Принц с опасной родословной, стр. 55

Прислушиваясь к разговорам, я выяснила, что народ, знавший депутата и его семью (хотя бы одну) лично, предвкушал процесс деления наследства. Самого депутата многие жалели. Считали, что пострадал он не из-за своих депутатских дел (или околодепутатских), а из-за женщин. Приходилось бедняге кормить столько ртов, вот и рисковал зря. Или бабы его не поделили, и его смерть к работе не имеет вообще никакого отношения. Ведь официально место втыкания ножа в депутатское тело найдено не было. Для народа он – утопленник.

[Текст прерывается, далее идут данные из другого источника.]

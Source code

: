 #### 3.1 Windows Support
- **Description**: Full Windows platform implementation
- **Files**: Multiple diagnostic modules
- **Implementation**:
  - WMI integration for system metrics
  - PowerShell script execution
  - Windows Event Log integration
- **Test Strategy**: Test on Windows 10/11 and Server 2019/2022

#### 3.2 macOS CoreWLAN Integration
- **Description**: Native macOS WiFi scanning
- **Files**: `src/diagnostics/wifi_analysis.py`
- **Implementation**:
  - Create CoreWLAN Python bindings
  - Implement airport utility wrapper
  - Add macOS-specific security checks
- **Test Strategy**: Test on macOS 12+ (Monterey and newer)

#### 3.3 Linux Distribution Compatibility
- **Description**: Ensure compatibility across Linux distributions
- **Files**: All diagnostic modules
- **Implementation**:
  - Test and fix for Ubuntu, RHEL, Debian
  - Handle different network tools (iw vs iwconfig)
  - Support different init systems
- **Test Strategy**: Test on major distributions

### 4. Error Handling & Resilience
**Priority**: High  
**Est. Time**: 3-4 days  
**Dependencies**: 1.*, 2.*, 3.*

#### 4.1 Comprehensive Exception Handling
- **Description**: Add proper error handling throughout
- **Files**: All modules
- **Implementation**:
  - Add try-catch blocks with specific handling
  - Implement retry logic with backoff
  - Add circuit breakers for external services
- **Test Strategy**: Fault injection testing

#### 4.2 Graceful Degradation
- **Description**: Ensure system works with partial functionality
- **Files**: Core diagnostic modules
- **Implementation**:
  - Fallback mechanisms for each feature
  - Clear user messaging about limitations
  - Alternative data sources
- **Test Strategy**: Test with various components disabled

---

Похороны собрали и представителей городской администрации, и городской козы ностры, а также банкирско-бизнесменских кругов. Сухоруков со своими мальчиками проводы в последний путь Ефимова личным присутствием не почтил. Почему – мне не сообщал. Ящер по, понятным причинам, не смог. Отметившиеся же речи толкали такие – впору было потусторонним силам, их услышавшим, незамедлительно воскресить раба Божьего, не успевшего осчастливить город и его жителей еще многими добрыми делами. Представители власти обещали разобраться, взять под личный контроль, найти, разоблачить, наказать и все прочее, что говорится в таких случаях. Представители козы ностры выступили кратко: сожалеют. И этим все было сказано. Средства вбухали, теперь деньги пропали, придется следующего прикармливать. Конечно, бабок жалко.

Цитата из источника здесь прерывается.